Controlled synthesis of the antiperovskite oxide superconductor Sr3−xSnO

Abstract

A large variety of perovskite oxide superconductors are known, including some of the most prominent high-temperature and unconventional superconductors. However, superconductivity among the oxidation state inverted material class, the antiperovskite oxides, was recently reported for the first time. In this superconductor, Sr3−xSnO, the unconventional ionic state Sn4− is realized and possible unconventional superconductivity due to a band inversion has been discussed. Here, we discuss an improved facile synthesis method, making it possible to control the strontium deficiency in Sr3−xSnO. Additionally, a synthesis method above the melting point of Sr3SnO is presented. We show temperature dependence of magnetization and electrical resistivity for superconducting strontium deficient Sr3−xSnO (Tc ∼ 5 K) and for Sr3SnO without a superconducting transition in alternating current susceptibility down to 0.15 K. Further, we reveal a significant effect of strontium raw material purity on the superconductivity and achieve substantially increased M/MMeissner (∼1) compared to the highest value reported so far.

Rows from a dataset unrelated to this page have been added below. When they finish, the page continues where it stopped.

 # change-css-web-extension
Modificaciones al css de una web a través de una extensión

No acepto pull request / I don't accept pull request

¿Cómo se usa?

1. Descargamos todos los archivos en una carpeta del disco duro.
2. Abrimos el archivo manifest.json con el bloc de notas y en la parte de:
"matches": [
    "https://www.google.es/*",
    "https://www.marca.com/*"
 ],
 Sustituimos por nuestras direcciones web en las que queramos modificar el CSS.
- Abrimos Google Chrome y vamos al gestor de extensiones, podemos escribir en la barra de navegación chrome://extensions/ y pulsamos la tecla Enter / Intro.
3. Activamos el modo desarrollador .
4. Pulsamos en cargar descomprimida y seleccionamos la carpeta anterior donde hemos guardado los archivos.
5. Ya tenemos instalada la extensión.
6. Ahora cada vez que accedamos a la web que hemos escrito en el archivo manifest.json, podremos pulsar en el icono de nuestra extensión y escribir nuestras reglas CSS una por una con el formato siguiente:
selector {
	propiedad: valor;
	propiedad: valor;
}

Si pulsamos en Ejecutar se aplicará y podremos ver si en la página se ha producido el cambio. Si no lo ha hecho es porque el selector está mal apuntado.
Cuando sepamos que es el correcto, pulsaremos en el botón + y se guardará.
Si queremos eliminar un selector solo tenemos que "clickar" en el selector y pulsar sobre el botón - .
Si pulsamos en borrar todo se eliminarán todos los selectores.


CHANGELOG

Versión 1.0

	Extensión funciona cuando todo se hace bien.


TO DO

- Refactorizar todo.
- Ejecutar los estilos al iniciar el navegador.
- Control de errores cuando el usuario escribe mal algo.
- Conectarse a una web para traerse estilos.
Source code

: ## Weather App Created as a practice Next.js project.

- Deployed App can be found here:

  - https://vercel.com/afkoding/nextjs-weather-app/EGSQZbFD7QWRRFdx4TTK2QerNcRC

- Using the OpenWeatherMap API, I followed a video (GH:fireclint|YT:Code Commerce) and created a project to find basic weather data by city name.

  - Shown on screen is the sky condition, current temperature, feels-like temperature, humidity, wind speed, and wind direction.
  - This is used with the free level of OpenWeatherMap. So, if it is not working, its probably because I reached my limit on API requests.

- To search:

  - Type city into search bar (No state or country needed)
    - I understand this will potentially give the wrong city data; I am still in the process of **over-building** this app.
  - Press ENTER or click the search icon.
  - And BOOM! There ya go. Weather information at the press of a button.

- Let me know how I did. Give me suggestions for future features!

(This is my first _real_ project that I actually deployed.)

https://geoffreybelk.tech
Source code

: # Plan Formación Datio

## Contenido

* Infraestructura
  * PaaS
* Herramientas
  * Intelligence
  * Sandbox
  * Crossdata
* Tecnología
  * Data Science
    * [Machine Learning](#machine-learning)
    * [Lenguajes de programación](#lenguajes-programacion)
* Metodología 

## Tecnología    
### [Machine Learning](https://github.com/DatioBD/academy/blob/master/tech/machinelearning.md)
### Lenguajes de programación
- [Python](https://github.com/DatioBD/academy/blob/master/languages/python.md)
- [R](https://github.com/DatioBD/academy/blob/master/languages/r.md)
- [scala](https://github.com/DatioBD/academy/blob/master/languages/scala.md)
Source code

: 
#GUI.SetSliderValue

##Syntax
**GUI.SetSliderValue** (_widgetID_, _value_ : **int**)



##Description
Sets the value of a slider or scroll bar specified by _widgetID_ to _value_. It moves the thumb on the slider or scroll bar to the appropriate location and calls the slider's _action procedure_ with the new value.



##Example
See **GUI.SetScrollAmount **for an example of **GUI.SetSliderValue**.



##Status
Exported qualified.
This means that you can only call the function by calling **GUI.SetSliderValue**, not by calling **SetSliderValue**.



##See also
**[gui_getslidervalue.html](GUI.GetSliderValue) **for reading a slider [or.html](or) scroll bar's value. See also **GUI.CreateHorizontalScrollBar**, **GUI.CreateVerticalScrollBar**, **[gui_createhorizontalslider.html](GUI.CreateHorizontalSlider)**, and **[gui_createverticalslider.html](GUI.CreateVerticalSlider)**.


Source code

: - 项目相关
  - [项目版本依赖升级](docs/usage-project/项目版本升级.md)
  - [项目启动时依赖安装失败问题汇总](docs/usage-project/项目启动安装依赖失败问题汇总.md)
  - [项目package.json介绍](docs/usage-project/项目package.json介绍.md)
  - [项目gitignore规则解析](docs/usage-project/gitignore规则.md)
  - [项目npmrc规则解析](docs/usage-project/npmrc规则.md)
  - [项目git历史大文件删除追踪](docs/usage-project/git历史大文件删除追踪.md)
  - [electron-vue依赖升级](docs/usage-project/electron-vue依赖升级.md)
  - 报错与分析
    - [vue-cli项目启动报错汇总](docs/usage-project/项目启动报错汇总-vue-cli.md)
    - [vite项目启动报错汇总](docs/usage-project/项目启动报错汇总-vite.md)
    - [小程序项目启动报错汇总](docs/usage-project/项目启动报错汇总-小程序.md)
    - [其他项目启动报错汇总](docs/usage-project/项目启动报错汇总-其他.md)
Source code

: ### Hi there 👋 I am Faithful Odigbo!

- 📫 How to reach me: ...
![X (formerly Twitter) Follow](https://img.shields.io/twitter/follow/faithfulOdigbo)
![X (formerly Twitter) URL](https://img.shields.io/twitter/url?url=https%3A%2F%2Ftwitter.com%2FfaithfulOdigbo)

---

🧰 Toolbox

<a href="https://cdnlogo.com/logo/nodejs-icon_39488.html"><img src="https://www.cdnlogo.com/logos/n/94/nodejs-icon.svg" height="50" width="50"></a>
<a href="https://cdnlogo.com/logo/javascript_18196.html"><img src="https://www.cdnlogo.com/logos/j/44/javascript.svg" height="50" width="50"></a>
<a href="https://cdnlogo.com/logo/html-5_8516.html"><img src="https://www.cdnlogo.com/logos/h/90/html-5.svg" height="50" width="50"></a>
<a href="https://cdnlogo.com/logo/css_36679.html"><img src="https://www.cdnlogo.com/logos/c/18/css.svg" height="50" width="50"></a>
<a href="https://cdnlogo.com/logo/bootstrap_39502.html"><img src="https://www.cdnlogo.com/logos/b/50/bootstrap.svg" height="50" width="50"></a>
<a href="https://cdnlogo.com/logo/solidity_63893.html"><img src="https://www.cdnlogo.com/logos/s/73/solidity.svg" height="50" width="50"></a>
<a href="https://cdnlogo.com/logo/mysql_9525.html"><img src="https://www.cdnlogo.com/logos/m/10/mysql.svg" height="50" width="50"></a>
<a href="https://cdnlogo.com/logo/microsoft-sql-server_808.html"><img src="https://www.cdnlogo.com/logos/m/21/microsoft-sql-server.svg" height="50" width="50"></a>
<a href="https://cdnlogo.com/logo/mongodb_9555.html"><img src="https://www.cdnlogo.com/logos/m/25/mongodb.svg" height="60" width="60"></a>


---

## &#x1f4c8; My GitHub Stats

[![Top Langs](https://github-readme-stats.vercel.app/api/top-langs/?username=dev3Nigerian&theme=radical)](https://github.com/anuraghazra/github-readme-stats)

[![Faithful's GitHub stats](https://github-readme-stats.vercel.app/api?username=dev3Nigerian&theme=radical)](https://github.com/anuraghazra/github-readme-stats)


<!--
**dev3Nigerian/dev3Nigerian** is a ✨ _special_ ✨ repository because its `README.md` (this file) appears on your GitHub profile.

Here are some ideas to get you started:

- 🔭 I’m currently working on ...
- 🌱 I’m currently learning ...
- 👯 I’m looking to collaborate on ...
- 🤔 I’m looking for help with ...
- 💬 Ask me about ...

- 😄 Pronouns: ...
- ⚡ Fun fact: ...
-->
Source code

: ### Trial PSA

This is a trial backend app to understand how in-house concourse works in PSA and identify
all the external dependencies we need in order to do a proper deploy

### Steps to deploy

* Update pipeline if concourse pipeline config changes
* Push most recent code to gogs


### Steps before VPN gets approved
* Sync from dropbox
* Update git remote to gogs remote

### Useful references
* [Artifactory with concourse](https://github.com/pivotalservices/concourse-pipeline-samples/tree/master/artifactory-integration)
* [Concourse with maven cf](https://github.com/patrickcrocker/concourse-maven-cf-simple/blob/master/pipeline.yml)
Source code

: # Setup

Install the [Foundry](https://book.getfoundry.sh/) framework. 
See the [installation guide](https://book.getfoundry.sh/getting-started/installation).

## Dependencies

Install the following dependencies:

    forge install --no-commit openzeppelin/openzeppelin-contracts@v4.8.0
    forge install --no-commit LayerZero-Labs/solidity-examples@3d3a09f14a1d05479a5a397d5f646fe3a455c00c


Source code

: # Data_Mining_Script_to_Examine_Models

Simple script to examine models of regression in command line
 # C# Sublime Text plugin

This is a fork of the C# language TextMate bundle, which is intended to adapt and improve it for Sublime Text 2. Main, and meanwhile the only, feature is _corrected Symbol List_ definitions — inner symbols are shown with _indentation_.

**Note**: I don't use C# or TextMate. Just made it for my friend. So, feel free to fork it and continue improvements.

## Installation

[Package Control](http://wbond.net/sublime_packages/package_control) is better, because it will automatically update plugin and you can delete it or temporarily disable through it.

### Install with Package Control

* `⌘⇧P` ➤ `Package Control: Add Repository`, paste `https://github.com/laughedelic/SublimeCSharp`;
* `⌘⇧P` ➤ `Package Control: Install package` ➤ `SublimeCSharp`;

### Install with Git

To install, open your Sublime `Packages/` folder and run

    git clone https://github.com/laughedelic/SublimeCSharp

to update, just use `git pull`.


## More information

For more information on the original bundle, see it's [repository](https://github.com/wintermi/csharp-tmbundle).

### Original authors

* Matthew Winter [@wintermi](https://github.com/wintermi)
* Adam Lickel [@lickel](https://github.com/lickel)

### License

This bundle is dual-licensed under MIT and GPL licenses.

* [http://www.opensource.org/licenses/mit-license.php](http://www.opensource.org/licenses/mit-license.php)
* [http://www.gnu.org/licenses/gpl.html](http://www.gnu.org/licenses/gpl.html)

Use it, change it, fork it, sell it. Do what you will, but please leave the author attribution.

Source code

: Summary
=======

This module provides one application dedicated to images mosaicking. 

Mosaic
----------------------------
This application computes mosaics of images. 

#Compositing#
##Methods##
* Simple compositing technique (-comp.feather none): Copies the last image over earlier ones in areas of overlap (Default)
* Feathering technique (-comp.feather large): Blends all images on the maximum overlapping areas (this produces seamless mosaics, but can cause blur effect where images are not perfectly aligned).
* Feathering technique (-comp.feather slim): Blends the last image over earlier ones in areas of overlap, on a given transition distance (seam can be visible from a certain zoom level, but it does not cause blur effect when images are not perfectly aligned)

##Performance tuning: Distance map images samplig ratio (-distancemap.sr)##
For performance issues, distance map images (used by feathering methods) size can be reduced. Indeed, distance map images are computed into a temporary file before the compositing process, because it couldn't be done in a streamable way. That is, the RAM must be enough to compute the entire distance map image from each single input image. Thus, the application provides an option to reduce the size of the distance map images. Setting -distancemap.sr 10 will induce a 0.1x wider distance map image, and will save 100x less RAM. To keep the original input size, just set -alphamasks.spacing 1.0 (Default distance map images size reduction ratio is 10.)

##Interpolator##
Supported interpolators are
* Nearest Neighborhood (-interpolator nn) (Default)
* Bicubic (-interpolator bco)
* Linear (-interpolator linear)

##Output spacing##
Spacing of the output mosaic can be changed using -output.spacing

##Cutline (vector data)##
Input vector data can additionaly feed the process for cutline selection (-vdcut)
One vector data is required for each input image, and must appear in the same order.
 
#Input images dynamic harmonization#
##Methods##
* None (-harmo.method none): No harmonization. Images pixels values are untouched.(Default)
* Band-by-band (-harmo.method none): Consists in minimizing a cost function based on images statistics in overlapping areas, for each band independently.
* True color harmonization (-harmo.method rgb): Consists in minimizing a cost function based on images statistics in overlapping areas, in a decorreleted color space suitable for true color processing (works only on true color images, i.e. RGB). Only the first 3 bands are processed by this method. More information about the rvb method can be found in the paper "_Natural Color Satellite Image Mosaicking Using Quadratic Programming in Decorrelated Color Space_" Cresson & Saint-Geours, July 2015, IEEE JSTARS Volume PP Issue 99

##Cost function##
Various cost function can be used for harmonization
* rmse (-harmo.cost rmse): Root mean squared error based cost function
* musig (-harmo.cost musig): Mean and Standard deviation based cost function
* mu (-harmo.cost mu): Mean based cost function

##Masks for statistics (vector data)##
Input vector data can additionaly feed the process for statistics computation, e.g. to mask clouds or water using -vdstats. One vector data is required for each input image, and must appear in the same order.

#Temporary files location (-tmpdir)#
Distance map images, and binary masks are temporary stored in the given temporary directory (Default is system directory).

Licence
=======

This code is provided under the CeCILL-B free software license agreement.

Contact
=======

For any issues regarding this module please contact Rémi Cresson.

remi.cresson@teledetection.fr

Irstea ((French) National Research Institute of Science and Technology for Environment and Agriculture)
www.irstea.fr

More detailed characterizations utilizing powder x-ray diffraction and energy-dispersive x-ray spectroscopy show that a minor cubic phase, previously suggested to be another Sr3−xSnO phase with a slightly larger lattice parameter, is SrO. The improved characterization and controlled synthesis reported herein enable detailed investigations on the superconducting nature and its dependency on the strontium deficiency in Sr3−xSnO.